### Goal of the exercise
An exact, complete copy of the entries below is required, minus any pictures.

### Data shown
####
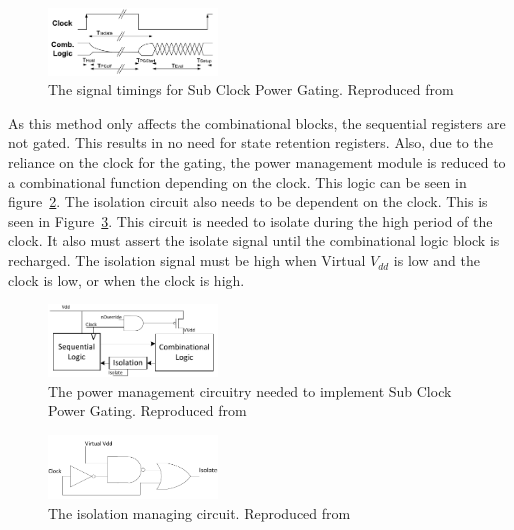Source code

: \begin{figure}
\includegraphics[width=0.4\textwidth]{Figures/scpg_timings.png}
\caption{The signal timings for Sub Clock Power Gating. Reproduced from \cite{mistry2011sub}}
\label{fig:scpg:timing}
\end{figure}


As this method only affects the combinational blocks, the sequential registers are not gated.
This results in no need for state retention registers.
Also, due to the reliance on the clock for the gating, the power management module is reduced to a combinational function depending on the clock. 
This logic can be seen in figure~\ref{fig:scpg:gate}. 
The isolation circuit also needs to be dependent on the clock.
This is seen in Figure~\ref{fig:scpg:iso}.
This circuit is needed to isolate during the high period of the clock. 
It also must assert the isolate signal until the combinational logic block is recharged. 
The isolation signal must be high when Virtual $V_{dd}$ is low and the clock is low, or when the clock is high. 

\begin{figure}
\includegraphics[width=0.4\textwidth]{Figures/mistry_gating.pdf}%
\caption{The power management circuitry needed to implement Sub Clock Power Gating. Reproduced from \cite{mistry2011sub}}
\label{fig:scpg:gate}
\end{figure}
\begin{figure}
\includegraphics[width=0.4\textwidth]{Figures/mistry_isolation.pdf}%
\caption{The isolation managing circuit. Reproduced from \cite{mistry2011sub}}
\label{fig:scpg:iso}
\end{figure}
####
### Answer to the problem
Source code

: \begin{figure}
\includegraphics[width=0.4\textwidth]{Figures/scpg_timings.png}
\caption{The signal timings for Sub Clock Power Gating. Reproduced from \cite{mistry2011sub}}
\label{fig:scpg:timing}
\end{figure}


As this method only affects the combinational blocks, the sequential registers are not gated.
This results in no need for state retention registers.
Also, due to the reliance on the clock for the gating, the power management module is reduced to a combinational function depending on the clock. 
This logic can be seen in figure~\ref{fig:scpg:gate}. 
The isolation circuit also needs to be dependent on the clock.
This is seen in Figure~\ref{fig:scpg:iso}.
This circuit is needed to isolate during the high period of the clock. 
It also must assert the isolate signal until the combinational logic block is recharged. 
The isolation signal must be high when Virtual $V_{dd}$ is low and the clock is low, or when the clock is high. 

\begin{figure}
\includegraphics[width=0.4\textwidth]{Figures/mistry_gating.pdf}%
\caption{The power management circuitry needed to implement Sub Clock Power Gating. Reproduced from \cite{mistry2011sub}}
\label{fig:scpg:gate}
\end{figure}
\begin{figure}
\includegraphics[width=0.4\textwidth]{Figures/mistry_isolation.pdf}%
\caption{The isolation managing circuit. Reproduced from \cite{mistry2011sub}}
\label{fig:scpg:iso}
\end{figure}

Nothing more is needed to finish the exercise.